EXERCISE
Reproduce the listing below precisely, leaving every line intact.

** PROVIDED RECORDS follows **

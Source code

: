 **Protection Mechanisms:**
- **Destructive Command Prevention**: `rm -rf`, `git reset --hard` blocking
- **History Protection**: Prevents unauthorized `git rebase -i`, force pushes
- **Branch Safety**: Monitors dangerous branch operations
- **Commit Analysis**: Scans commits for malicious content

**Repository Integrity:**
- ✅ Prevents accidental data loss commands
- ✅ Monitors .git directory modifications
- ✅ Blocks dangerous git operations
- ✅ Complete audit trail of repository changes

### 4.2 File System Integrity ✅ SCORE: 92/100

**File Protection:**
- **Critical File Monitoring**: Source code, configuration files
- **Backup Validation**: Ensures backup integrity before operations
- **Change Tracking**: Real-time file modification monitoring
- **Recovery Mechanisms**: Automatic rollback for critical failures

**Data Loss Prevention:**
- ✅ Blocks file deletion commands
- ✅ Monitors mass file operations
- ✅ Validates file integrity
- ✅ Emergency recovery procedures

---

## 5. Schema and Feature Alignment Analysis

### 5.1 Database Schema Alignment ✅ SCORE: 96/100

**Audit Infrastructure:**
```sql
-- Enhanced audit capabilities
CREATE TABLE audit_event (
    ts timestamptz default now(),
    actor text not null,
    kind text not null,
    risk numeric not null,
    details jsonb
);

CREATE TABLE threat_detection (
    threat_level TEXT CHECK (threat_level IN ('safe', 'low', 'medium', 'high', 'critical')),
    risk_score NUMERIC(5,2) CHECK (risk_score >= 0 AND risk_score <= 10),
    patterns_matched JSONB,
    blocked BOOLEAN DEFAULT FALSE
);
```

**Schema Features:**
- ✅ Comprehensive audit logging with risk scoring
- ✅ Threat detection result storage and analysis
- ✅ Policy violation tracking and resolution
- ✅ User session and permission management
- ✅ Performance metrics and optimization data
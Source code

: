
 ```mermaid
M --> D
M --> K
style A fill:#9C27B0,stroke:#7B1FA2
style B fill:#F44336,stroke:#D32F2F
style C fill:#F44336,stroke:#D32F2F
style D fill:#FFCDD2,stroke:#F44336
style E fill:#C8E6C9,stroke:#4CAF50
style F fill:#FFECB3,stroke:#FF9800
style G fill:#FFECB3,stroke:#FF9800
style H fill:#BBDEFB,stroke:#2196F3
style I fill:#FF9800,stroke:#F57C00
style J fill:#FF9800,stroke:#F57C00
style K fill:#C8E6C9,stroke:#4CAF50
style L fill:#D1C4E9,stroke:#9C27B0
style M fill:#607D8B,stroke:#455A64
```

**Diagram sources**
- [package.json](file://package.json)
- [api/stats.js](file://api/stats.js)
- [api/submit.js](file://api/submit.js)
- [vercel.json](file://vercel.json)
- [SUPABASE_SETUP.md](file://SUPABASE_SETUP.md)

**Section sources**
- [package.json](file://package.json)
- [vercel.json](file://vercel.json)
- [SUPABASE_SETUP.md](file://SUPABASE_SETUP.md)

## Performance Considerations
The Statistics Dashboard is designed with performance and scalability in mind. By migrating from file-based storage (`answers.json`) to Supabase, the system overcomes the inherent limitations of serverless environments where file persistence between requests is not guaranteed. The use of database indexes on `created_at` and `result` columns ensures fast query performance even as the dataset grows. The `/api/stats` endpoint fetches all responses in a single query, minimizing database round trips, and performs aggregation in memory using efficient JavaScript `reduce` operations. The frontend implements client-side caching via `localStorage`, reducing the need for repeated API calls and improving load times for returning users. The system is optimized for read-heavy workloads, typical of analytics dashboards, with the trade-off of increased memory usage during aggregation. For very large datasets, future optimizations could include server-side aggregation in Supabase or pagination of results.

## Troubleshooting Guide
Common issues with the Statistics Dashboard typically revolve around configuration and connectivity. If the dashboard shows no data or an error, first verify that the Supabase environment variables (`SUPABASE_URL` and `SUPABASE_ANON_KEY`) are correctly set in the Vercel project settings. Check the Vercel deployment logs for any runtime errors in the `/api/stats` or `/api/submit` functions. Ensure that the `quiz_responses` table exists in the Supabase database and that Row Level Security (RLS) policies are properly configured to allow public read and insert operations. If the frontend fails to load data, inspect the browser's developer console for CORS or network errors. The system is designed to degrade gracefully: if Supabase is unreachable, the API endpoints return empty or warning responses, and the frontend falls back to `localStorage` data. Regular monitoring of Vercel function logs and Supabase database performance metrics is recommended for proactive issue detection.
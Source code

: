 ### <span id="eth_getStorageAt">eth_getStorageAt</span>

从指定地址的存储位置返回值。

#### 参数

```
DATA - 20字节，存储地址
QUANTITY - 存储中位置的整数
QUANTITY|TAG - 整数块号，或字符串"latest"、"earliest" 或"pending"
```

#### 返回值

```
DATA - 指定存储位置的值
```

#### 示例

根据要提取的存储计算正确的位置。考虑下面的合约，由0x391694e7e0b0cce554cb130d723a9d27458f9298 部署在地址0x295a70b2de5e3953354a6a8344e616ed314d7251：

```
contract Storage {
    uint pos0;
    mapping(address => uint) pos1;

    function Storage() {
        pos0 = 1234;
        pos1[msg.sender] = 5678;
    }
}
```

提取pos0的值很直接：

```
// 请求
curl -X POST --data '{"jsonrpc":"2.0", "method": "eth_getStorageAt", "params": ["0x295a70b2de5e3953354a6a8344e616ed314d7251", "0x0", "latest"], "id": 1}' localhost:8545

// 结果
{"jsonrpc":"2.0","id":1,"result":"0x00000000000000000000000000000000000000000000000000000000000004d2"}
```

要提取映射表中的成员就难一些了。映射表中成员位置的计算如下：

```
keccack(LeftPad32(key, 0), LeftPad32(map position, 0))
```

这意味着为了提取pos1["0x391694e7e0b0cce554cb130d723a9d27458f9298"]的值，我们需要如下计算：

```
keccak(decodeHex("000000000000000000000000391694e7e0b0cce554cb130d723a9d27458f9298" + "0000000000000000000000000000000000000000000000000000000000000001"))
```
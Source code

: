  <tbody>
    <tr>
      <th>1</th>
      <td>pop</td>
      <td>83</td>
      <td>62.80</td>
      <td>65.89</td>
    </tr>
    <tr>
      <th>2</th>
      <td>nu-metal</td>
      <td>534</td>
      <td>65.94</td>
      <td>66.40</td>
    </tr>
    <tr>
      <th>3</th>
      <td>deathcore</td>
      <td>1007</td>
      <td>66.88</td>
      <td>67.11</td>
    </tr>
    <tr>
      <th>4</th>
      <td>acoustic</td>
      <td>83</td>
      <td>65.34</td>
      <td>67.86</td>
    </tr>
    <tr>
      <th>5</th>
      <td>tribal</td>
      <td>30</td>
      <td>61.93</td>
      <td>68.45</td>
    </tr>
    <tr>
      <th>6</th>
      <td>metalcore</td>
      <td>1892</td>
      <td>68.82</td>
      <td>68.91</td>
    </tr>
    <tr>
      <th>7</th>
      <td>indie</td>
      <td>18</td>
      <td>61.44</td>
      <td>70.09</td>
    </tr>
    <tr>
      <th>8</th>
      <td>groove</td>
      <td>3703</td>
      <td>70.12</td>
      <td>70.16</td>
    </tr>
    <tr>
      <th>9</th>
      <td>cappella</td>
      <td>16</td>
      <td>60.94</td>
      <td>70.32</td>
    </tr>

** End of PROVIDED RECORDS **

ANSWER TO THIS TASK
Source code

: **Protection Mechanisms:**
- **Destructive Command Prevention**: `rm -rf`, `git reset --hard` blocking
- **History Protection**: Prevents unauthorized `git rebase -i`, force pushes
- **Branch Safety**: Monitors dangerous branch operations
- **Commit Analysis**: Scans commits for malicious content

**Repository Integrity:**
- ✅ Prevents accidental data loss commands
- ✅ Monitors .git directory modifications
- ✅ Blocks dangerous git operations
- ✅ Complete audit trail of repository changes

### 4.2 File System Integrity ✅ SCORE: 92/100

**File Protection:**
- **Critical File Monitoring**: Source code, configuration files
- **Backup Validation**: Ensures backup integrity before operations
- **Change Tracking**: Real-time file modification monitoring
- **Recovery Mechanisms**: Automatic rollback for critical failures

**Data Loss Prevention:**
- ✅ Blocks file deletion commands
- ✅ Monitors mass file operations
- ✅ Validates file integrity
- ✅ Emergency recovery procedures

---

## 5. Schema and Feature Alignment Analysis

### 5.1 Database Schema Alignment ✅ SCORE: 96/100

**Audit Infrastructure:**
```sql
-- Enhanced audit capabilities
CREATE TABLE audit_event (
    ts timestamptz default now(),
    actor text not null,
    kind text not null,
    risk numeric not null,
    details jsonb
);

CREATE TABLE threat_detection (
    threat_level TEXT CHECK (threat_level IN ('safe', 'low', 'medium', 'high', 'critical')),
    risk_score NUMERIC(5,2) CHECK (risk_score >= 0 AND risk_score <= 10),
    patterns_matched JSONB,
    blocked BOOLEAN DEFAULT FALSE
);
```

**Schema Features:**
- ✅ Comprehensive audit logging with risk scoring
- ✅ Threat detection result storage and analysis
- ✅ Policy violation tracking and resolution
- ✅ User session and permission management
- ✅ Performance metrics and optimization data
Source code

:
 ```mermaid
M --> D
M --> K
style A fill:#9C27B0,stroke:#7B1FA2
style B fill:#F44336,stroke:#D32F2F
style C fill:#F44336,stroke:#D32F2F
style D fill:#FFCDD2,stroke:#F44336
style E fill:#C8E6C9,stroke:#4CAF50
style F fill:#FFECB3,stroke:#FF9800
style G fill:#FFECB3,stroke:#FF9800
style H fill:#BBDEFB,stroke:#2196F3
style I fill:#FF9800,stroke:#F57C00
style J fill:#FF9800,stroke:#F57C00
style K fill:#C8E6C9,stroke:#4CAF50
style L fill:#D1C4E9,stroke:#9C27B0
style M fill:#607D8B,stroke:#455A64
```

**Diagram sources**
- [package.json](file://package.json)
- [api/stats.js](file://api/stats.js)
- [api/submit.js](file://api/submit.js)
- [vercel.json](file://vercel.json)
- [SUPABASE_SETUP.md](file://SUPABASE_SETUP.md)

**Section sources**
- [package.json](file://package.json)
- [vercel.json](file://vercel.json)
- [SUPABASE_SETUP.md](file://SUPABASE_SETUP.md)

## Performance Considerations
The Statistics Dashboard is designed with performance and scalability in mind. By migrating from file-based storage (`answers.json`) to Supabase, the system overcomes the inherent limitations of serverless environments where file persistence between requests is not guaranteed. The use of database indexes on `created_at` and `result` columns ensures fast query performance even as the dataset grows. The `/api/stats` endpoint fetches all responses in a single query, minimizing database round trips, and performs aggregation in memory using efficient JavaScript `reduce` operations. The frontend implements client-side caching via `localStorage`, reducing the need for repeated API calls and improving load times for returning users. The system is optimized for read-heavy workloads, typical of analytics dashboards, with the trade-off of increased memory usage during aggregation. For very large datasets, future optimizations could include server-side aggregation in Supabase or pagination of results.

## Troubleshooting Guide
Common issues with the Statistics Dashboard typically revolve around configuration and connectivity. If the dashboard shows no data or an error, first verify that the Supabase environment variables (`SUPABASE_URL` and `SUPABASE_ANON_KEY`) are correctly set in the Vercel project settings. Check the Vercel deployment logs for any runtime errors in the `/api/stats` or `/api/submit` functions. Ensure that the `quiz_responses` table exists in the Supabase database and that Row Level Security (RLS) policies are properly configured to allow public read and insert operations. If the frontend fails to load data, inspect the browser's developer console for CORS or network errors. The system is designed to degrade gracefully: if Supabase is unreachable, the API endpoints return empty or warning responses, and the frontend falls back to `localStorage` data. Regular monitoring of Vercel function logs and Supabase database performance metrics is recommended for proactive issue detection.
Source code

: ### <span id="eth_getStorageAt">eth_getStorageAt</span>

从指定地址的存储位置返回值。

#### 参数

```
DATA - 20字节，存储地址
QUANTITY - 存储中位置的整数
QUANTITY|TAG - 整数块号，或字符串"latest"、"earliest" 或"pending"
```

#### 返回值

```
DATA - 指定存储位置的值
```

#### 示例

根据要提取的存储计算正确的位置。考虑下面的合约，由0x391694e7e0b0cce554cb130d723a9d27458f9298 部署在地址0x295a70b2de5e3953354a6a8344e616ed314d7251：

```
contract Storage {
    uint pos0;
    mapping(address => uint) pos1;

    function Storage() {
        pos0 = 1234;
        pos1[msg.sender] = 5678;
    }
}
```

提取pos0的值很直接：

```
// 请求
curl -X POST --data '{"jsonrpc":"2.0", "method": "eth_getStorageAt", "params": ["0x295a70b2de5e3953354a6a8344e616ed314d7251", "0x0", "latest"], "id": 1}' localhost:8545

// 结果
{"jsonrpc":"2.0","id":1,"result":"0x00000000000000000000000000000000000000000000000000000000000004d2"}
```

要提取映射表中的成员就难一些了。映射表中成员位置的计算如下：

```
keccack(LeftPad32(key, 0), LeftPad32(map position, 0))
```

这意味着为了提取pos1["0x391694e7e0b0cce554cb130d723a9d27458f9298"]的值，我们需要如下计算：

```
keccak(decodeHex("000000000000000000000000391694e7e0b0cce554cb130d723a9d27458f9298" + "0000000000000000000000000000000000000000000000000000000000000001"))
```
Source code

:  <tbody>
    <tr>
      <th>1</th>
      <td>pop</td>
      <td>83</td>
      <td>62.80</td>
      <td>65.89</td>
    </tr>
    <tr>
      <th>2</th>
      <td>nu-metal</td>
      <td>534</td>
      <td>65.94</td>
      <td>66.40</td>
    </tr>
    <tr>
      <th>3</th>
      <td>deathcore</td>
      <td>1007</td>
      <td>66.88</td>
      <td>67.11</td>
    </tr>
    <tr>
      <th>4</th>
      <td>acoustic</td>
      <td>83</td>
      <td>65.34</td>
      <td>67.86</td>
    </tr>
    <tr>
      <th>5</th>
      <td>tribal</td>
      <td>30</td>
      <td>61.93</td>
      <td>68.45</td>
    </tr>
    <tr>
      <th>6</th>
      <td>metalcore</td>
      <td>1892</td>
      <td>68.82</td>
      <td>68.91</td>
    </tr>
    <tr>
      <th>7</th>
      <td>indie</td>
      <td>18</td>
      <td>61.44</td>
      <td>70.09</td>
    </tr>
    <tr>
      <th>8</th>
      <td>groove</td>
      <td>3703</td>
      <td>70.12</td>
      <td>70.16</td>
    </tr>
    <tr>
      <th>9</th>
      <td>cappella</td>
      <td>16</td>
      <td>60.94</td>
      <td>70.32</td>
    </tr>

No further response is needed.